For partners, helping your customers go through the process of robust business continuity planning, implementation, and testing can solidify your trusted partner status. It can also be a source of revenue when added to your existing capabilities or as a new practice altogether.

Microsoft Azure has two fantastic services, Azure Backup and Azure Site Recovery, that enable a host of use cases.

Identifying the opportunity

As a partner, how do you uncover the opportunity and determine what your customers need? I encourage partners to stop talking and listen more when in customer conversations. Listen for these statements that relate to business continuity—then ask clarifying questions.

  • “We have distributed systems across Windows Server, Hyper-V, and VMWare. They all need protection.”
  • “Protecting data and applications continues to grow in complexity.”
  • “We have so much data and we’re not sure if we’re protecting it all properly.”
  • “Are we spending too much money and effort, or too little?”
  • “Our industry requires long data-retention for compliance reasons.”
  • “Our legacy recovery plan is very labor intensive.”
  • “Testing disaster recovery is hard and often does not work as expected.”
  • “The tier 1 workloads are protected, but protecting tier 2 and 3 has been a challenge.”

If you’re not hearing these things from your customers, use the list above to create a few questions that you can use. I think you’ll find that when you dig into this topic that the need is there.

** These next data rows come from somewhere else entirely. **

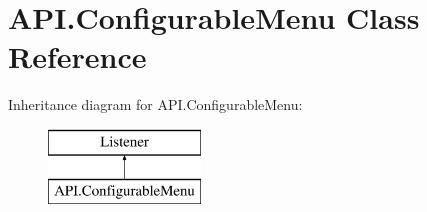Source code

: \hypertarget{class_a_p_i_1_1_configurable_menu}{}\section{A\+P\+I.\+Configurable\+Menu Class Reference}
\label{class_a_p_i_1_1_configurable_menu}
Inheritance diagram for A\+P\+I.\+Configurable\+Menu\+:\begin{figure}[H]
\begin{center}
\leavevmode
\includegraphics[height=2.000000cm]{class_a_p_i_1_1_configurable_menu}
\end{center}
\end{figure}
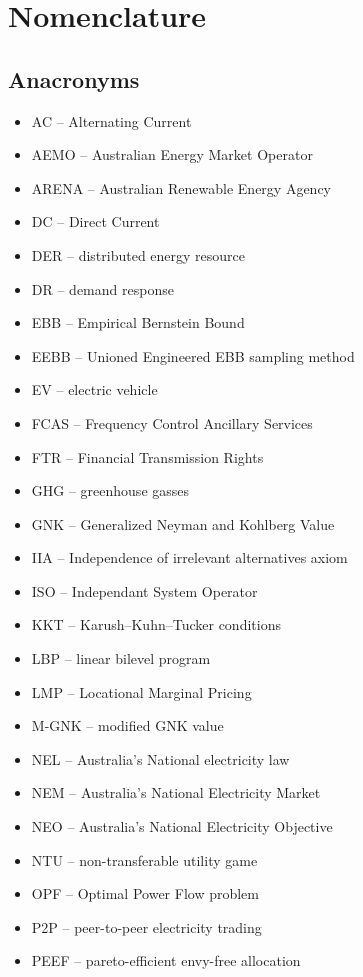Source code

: \chapter*{Nomenclature}

\section*{Anacronyms}
\begin{itemize}
\item	AC -- Alternating Current
\item	AEMO -- Australian Energy Market Operator
\item	ARENA -- Australian Renewable Energy Agency
\item	DC -- Direct Current
\item	DER -- distributed energy resource
\item	DR -- demand response
\item	EBB -- Empirical Bernstein Bound
\item	EEBB -- Unioned Engineered EBB sampling method
\item	EV -- electric vehicle
\item	FCAS -- Frequency Control Ancillary Services
\item	FTR -- Financial Transmission Rights
\item	GHG -- greenhouse gasses
\item	GNK -- Generalized Neyman and Kohlberg Value
\item	IIA -- Independence of irrelevant alternatives axiom
\item	ISO -- Independant System Operator
\item	KKT -- Karush–Kuhn–Tucker conditions
\item	LBP -- linear bilevel program
\item	LMP -- Locational Marginal Pricing
\item	M-GNK -- modified GNK value
\item	NEL -- Australia's National electricity law
\item	NEM -- Australia's National Electricity Market
\item	NEO -- Australia's National Electricity Objective
\item	NTU -- non-transferable utility game
\item	OPF -- Optimal Power Flow problem
\item	P2P -- peer-to-peer electricity trading
\item	PEEF -- pareto-efficient envy-free allocation

\end{itemize}
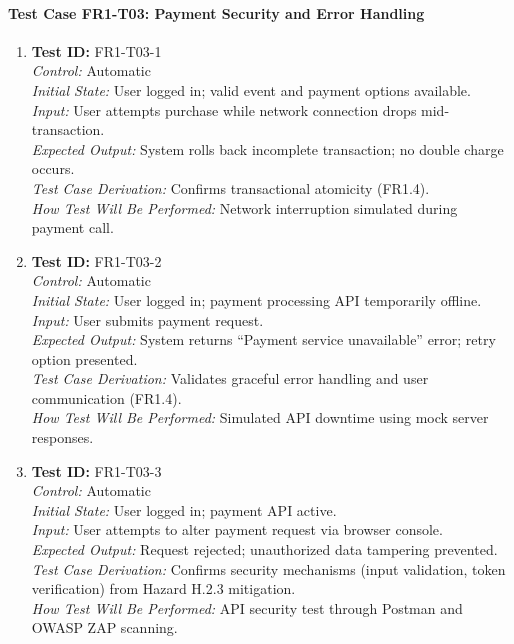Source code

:\documentclass[12pt, titlepage]{article}
\begin{document}
\paragraph{Test Case FR1-T03: Payment Security and Error Handling}

\begin{enumerate}\setlength{\itemsep}{1em}
    \item \textbf{Test ID:} FR1-T03-1\\[0.5em]
    \textit{Control:} Automatic\\[0.3em]
    \textit{Initial State:} User logged in; valid event and payment options available.\\[0.3em]
    \textit{Input:} User attempts purchase while network connection drops mid-transaction.\\[0.3em]
    \textit{Expected Output:} System rolls back incomplete transaction; no double charge occurs.\\[0.3em]
    \textit{Test Case Derivation:} Confirms transactional atomicity (FR1.4).\\[0.3em]
    \textit{How Test Will Be Performed:} Network interruption simulated during payment call.

    \item \textbf{Test ID:} FR1-T03-2\\[0.5em]
    \textit{Control:} Automatic\\[0.3em]
    \textit{Initial State:} User logged in; payment processing API temporarily offline.\\[0.3em]
    \textit{Input:} User submits payment request.\\[0.3em]
    \textit{Expected Output:} System returns “Payment service unavailable” error; retry option presented.\\[0.3em]
    \textit{Test Case Derivation:} Validates graceful error handling and user communication (FR1.4).\\[0.3em]
    \textit{How Test Will Be Performed:} Simulated API downtime using mock server responses.

    \item \textbf{Test ID:} FR1-T03-3\\[0.5em]
    \textit{Control:} Automatic\\[0.3em]
    \textit{Initial State:} User logged in; payment API active.\\[0.3em]
    \textit{Input:} User attempts to alter payment request via browser console.\\[0.3em]
    \textit{Expected Output:} Request rejected; unauthorized data tampering prevented.\\[0.3em]
    \textit{Test Case Derivation:} Confirms security mechanisms (input validation, token verification) from Hazard H.2.3 mitigation.\\[0.3em]
    \textit{How Test Will Be Performed:} API security test through Postman and OWASP ZAP scanning.
\end{enumerate}
\end{document}
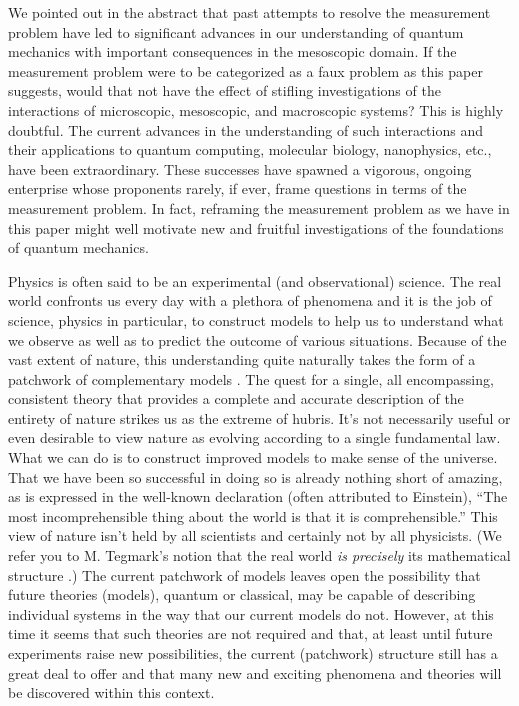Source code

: \documentclass [12pt]{revtex4}
\begin{document}
We pointed out in the abstract that past attempts to resolve the
measurement problem have led to significant advances in our understanding
of quantum mechanics with important consequences in the mesoscopic
domain.  If the measurement problem were to be categorized as a faux
problem as this paper suggests, would that not have the effect of stifling
investigations of the interactions of microscopic, mesoscopic, and
macroscopic systems?  This is highly doubtful.  The current advances in the
understanding of such interactions and their applications to quantum
computing, molecular biology, nanophysics, etc., have been extraordinary.
These successes have spawned a vigorous, ongoing enterprise whose
proponents rarely, if ever, frame questions in terms of the measurement
problem.  In fact, reframing the measurement problem as we have in this paper
might well motivate new and fruitful investigations of the foundations of
quantum mechanics.

Physics is often said to be an experimental (and observational)
science. The real world confronts us every day with a
plethora of phenomena and it is the job of science, physics in
particular, to construct models to help us to understand what we
observe as well as to predict the outcome of various situations.
Because of the vast extent of nature, this understanding quite
naturally takes the form of a {patchwork of complementary
models} \cite{S1972}. The quest for a single, all encompassing,
consistent theory that provides a complete and accurate description
of the entirety of nature strikes us as the extreme of hubris. It's
not necessarily useful or even desirable to view nature as evolving according to
a single fundamental law. What we can do is to
construct improved models to make sense of the universe. That we
have been so successful in doing so is already nothing short of
amazing, as is expressed in the well-known declaration
(often attributed to Einstein), ``The
most incomprehensible thing about the world is that it is
comprehensible.'' This view of nature isn't held by all scientists
and certainly not by all physicists. (We refer you to M. Tegmark's
notion that the real world \textit{is precisely} its
mathematical structure \cite{T2008}.) The current patchwork of models leaves open
the possibility that future theories (models), quantum or classical,
may be capable of describing individual systems in the way that our
current models do not. However, at this time it seems that such
theories are not required and that, at least until future experiments
raise new possibilities, the current (patchwork) structure still has
a great deal to offer and that many new and exciting phenomena and
theories will be discovered within this context.
\end{document}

Assess your current practices

Once the need is identified, you need to spend time assessing your own practices. These questions will help you connect what you have been doing with new opportunities.

Question Opportunity
Have you been designing storage solutions using on premise solutions?
  • Extend those solutions to leverage Azure storage
Have you been designing disaster recovery solutions for on premise solutions on physical hardware, Hyper-V, or VMWare?
  • Begin using Azure as the failover site for the solutions
Are you using System Center DPM, Windows Server Backup, or third-party backup solutions with your customers?
  • Extend current solutions to leverage Azure
Have you sold Azure disaster recovery or backup solutions?
  • Assess implementation status and drive further Azure consumption
  • Extend the solutions to other parts of the customer’s business
  • Turn them into reference customers
What are your sales motions for backup and recovery solutions?
  • Build a pipeline with existing customers
  • Train your current sales teams on selling backup and recovery solutions
Do you have anyone trained on Azure backup or recovery solutions implementation?
  • Train your technical staff and sellers

If you are going to add new practices or capabilities, it needs to make financial sense. Use our new Microsoft Cloud Profitability Scenarios and financial models to understand the considerations for investing in a new cloud-oriented practice. For more partner profitability resources, refer to our online guide.

Recommendations for monetizing a business continuity practice

Assessments

  • Design a Disaster Preparation evaluation to go through with your customers. This should provide opportunity to discover all the servers that need to be backed up or opportunity for Azure Backup to be used for data storage. May also stretch to StorSimple.

Upgrades to on-premises systems

  • Customers that want to run Azure Site Recovery will need Server 2012 R2 if using Hyper-V. Earlier versions of Hyper-V hosts will present an upgrade opportunity.

Setup

  • Drive services revenue through setup of the plan
  • Build repeatable IP with scripting/tools

Maintenance

  • Provide regular monitoring and maintenance

Ongoing testing

  • Run regular test failovers and validation for customers

Ongoing assessments

  • Regular assessment to review new parts of the business and make sure the overall DR plan still meets the needs for the customer.